* [GIVEN DATA]
++++++++++

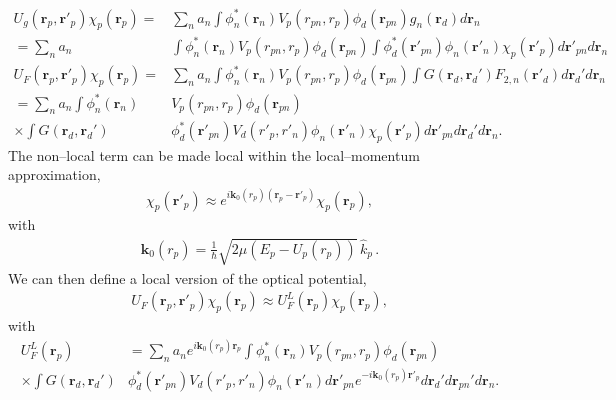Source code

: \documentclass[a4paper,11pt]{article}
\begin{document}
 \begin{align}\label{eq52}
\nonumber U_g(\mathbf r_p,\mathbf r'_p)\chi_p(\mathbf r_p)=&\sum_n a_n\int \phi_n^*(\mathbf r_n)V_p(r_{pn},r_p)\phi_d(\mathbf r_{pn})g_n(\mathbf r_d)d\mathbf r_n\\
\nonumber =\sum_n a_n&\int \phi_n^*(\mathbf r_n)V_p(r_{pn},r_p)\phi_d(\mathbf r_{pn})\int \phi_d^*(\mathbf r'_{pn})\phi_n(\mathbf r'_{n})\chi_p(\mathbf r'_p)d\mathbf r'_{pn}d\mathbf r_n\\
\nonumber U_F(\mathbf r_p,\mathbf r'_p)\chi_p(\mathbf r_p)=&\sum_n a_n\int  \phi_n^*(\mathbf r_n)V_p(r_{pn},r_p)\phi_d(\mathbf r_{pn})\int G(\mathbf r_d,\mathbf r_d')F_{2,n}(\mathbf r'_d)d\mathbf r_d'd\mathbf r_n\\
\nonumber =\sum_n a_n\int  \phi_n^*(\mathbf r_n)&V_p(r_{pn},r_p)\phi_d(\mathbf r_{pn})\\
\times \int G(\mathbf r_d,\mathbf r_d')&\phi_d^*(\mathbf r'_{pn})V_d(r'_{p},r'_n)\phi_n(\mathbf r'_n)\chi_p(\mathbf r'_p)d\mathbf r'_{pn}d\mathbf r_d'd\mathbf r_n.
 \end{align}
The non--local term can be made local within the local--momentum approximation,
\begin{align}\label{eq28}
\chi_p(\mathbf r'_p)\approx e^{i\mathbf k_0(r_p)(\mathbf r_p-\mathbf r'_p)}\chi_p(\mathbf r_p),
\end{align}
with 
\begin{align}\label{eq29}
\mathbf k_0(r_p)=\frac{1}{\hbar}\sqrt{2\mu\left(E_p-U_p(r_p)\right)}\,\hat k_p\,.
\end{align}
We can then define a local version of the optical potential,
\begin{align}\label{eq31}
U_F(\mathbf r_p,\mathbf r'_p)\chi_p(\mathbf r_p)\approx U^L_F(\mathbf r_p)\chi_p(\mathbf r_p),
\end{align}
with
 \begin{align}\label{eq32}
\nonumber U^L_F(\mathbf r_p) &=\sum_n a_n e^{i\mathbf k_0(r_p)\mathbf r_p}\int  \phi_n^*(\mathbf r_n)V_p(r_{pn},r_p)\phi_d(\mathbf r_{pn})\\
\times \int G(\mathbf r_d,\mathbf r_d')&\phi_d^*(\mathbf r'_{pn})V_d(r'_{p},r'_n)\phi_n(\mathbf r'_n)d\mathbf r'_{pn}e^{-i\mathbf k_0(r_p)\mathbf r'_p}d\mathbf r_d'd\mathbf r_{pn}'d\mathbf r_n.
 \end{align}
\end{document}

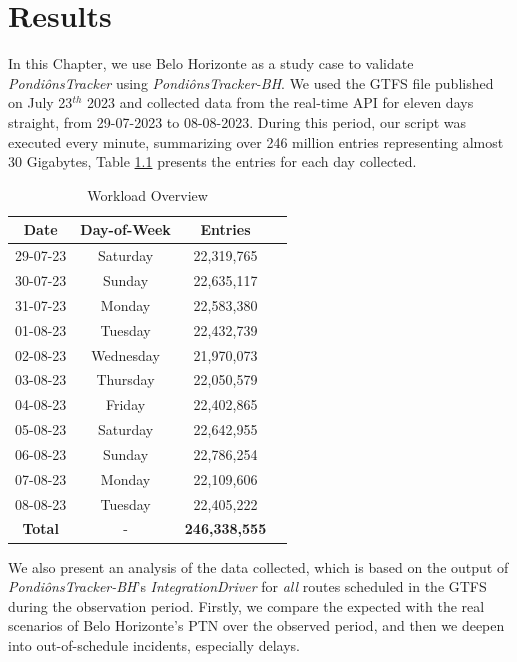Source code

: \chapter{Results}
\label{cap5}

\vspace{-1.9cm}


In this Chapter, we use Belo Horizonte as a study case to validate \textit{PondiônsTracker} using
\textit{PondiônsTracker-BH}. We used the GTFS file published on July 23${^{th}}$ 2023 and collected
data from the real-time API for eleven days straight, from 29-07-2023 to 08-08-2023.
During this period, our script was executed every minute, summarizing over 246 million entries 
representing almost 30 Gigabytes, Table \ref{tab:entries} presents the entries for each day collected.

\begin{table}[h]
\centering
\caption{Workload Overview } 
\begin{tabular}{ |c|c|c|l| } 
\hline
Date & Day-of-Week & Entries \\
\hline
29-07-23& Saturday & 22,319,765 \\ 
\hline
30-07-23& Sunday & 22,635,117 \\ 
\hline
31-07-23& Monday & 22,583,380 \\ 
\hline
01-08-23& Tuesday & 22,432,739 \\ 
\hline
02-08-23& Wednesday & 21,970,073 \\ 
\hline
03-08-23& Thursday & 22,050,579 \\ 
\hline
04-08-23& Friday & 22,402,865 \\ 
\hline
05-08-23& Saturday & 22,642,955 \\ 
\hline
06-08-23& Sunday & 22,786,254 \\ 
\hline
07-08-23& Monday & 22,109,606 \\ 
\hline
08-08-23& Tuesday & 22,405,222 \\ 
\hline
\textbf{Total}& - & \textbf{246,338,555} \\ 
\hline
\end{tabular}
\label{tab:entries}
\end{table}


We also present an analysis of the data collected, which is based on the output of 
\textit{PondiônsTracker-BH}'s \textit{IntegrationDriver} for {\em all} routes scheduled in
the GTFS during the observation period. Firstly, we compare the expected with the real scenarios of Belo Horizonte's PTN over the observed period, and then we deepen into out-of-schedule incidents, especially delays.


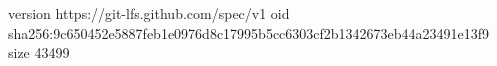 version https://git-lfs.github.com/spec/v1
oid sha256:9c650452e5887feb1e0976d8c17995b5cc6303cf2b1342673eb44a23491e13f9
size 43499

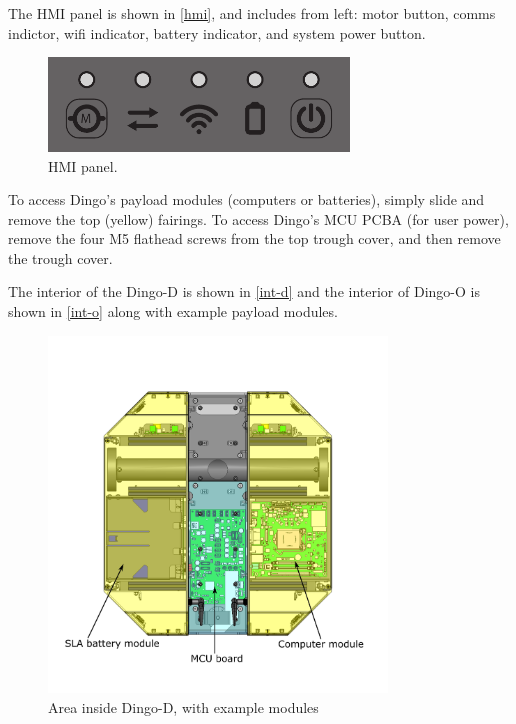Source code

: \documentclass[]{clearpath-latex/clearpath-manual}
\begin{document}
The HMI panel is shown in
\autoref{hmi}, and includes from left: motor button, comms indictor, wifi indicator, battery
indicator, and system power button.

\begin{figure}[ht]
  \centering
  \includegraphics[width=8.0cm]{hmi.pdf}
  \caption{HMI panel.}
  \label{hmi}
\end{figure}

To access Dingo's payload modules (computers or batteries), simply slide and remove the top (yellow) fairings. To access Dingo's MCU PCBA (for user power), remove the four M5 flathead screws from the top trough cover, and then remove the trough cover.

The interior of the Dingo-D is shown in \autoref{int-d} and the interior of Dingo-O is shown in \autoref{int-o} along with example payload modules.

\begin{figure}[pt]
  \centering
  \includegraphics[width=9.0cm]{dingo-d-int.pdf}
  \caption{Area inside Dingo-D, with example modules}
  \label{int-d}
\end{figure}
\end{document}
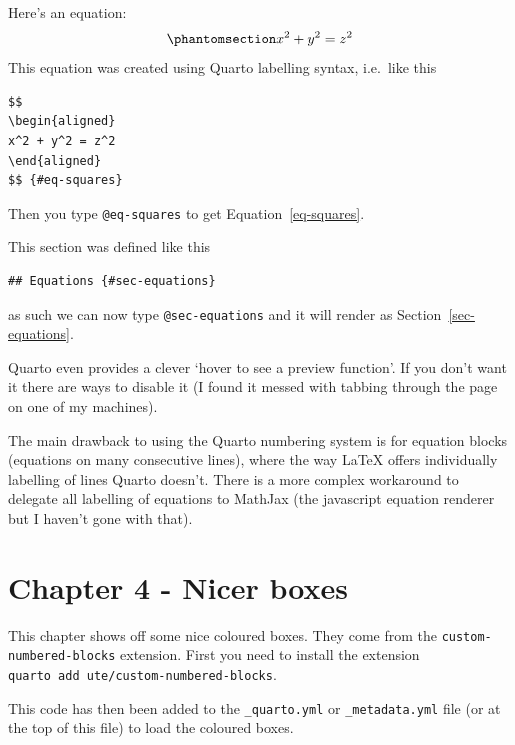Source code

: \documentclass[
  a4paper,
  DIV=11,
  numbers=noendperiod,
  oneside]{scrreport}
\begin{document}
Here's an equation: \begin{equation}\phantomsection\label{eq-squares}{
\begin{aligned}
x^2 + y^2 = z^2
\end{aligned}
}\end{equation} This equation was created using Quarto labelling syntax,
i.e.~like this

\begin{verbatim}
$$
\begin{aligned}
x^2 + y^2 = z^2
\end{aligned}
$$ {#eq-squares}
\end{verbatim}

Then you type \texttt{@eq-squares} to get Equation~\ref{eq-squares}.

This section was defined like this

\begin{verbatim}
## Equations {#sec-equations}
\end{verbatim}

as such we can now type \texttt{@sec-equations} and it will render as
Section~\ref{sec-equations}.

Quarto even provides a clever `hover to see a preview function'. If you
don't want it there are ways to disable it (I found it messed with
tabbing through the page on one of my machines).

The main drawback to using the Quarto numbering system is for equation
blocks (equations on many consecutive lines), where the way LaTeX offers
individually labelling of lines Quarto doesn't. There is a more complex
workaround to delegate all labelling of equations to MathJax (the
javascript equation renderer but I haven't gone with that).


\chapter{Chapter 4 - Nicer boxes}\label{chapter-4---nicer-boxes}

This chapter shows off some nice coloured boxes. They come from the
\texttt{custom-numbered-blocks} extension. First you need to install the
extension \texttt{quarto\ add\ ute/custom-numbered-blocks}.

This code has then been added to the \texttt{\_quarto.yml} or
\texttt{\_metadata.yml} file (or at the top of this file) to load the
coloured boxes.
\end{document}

++++++++++

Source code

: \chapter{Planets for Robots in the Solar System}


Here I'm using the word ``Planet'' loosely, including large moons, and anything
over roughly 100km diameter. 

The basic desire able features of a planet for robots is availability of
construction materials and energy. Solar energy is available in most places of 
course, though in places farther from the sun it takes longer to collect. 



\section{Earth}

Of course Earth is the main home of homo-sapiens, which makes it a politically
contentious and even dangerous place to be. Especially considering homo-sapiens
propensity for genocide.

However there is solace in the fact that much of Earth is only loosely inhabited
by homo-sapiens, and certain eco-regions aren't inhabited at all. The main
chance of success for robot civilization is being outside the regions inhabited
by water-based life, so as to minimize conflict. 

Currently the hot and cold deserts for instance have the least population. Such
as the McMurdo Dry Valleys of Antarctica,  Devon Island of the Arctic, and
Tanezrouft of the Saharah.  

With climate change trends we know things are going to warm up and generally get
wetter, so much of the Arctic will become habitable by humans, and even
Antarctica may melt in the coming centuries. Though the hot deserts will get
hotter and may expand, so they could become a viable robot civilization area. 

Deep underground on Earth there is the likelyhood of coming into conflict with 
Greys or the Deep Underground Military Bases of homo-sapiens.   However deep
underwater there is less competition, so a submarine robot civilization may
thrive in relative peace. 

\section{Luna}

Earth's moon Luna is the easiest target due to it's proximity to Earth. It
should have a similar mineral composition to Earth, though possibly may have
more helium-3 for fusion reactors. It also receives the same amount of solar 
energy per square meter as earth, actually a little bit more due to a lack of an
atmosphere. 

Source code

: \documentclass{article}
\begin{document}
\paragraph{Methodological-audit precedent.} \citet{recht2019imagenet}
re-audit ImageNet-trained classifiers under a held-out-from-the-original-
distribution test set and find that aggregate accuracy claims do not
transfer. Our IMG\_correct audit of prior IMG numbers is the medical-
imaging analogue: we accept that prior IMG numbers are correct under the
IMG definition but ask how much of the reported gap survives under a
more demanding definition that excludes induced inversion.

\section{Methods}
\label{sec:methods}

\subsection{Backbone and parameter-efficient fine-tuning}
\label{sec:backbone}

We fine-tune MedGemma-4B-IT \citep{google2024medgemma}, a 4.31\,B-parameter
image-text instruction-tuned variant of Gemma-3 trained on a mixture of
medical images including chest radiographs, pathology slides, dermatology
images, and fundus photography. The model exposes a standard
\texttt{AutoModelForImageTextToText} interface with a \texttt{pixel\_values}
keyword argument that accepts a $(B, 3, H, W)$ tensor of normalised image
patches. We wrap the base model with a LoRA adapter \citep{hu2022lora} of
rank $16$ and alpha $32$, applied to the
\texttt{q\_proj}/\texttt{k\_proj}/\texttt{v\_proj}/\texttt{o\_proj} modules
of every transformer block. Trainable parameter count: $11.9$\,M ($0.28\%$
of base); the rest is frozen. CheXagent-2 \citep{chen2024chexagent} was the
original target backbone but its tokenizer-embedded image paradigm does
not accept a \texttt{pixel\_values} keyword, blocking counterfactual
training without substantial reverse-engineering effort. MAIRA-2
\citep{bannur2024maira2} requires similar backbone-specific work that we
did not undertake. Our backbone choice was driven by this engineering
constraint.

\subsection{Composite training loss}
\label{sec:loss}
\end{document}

++++++++++

* [TASK TO CARRY OUT] Give only the lines from the one holding "This equation was" through the one holding "don't want it", each restated exactly as it appears above.

* [TASK RESULT]
}\end{equation} This equation was created using Quarto labelling syntax,
i.e.~like this

\begin{verbatim}
$$
\begin{aligned}
x^2 + y^2 = z^2
\end{aligned}
$$ {#eq-squares}
\end{verbatim}

Then you type \texttt{@eq-squares} to get Equation~\ref{eq-squares}.

This section was defined like this

\begin{verbatim}
## Equations {#sec-equations}
\end{verbatim}

as such we can now type \texttt{@sec-equations} and it will render as
Section~\ref{sec-equations}.

Quarto even provides a clever `hover to see a preview function'. If you
don't want it there are ways to disable it (I found it messed with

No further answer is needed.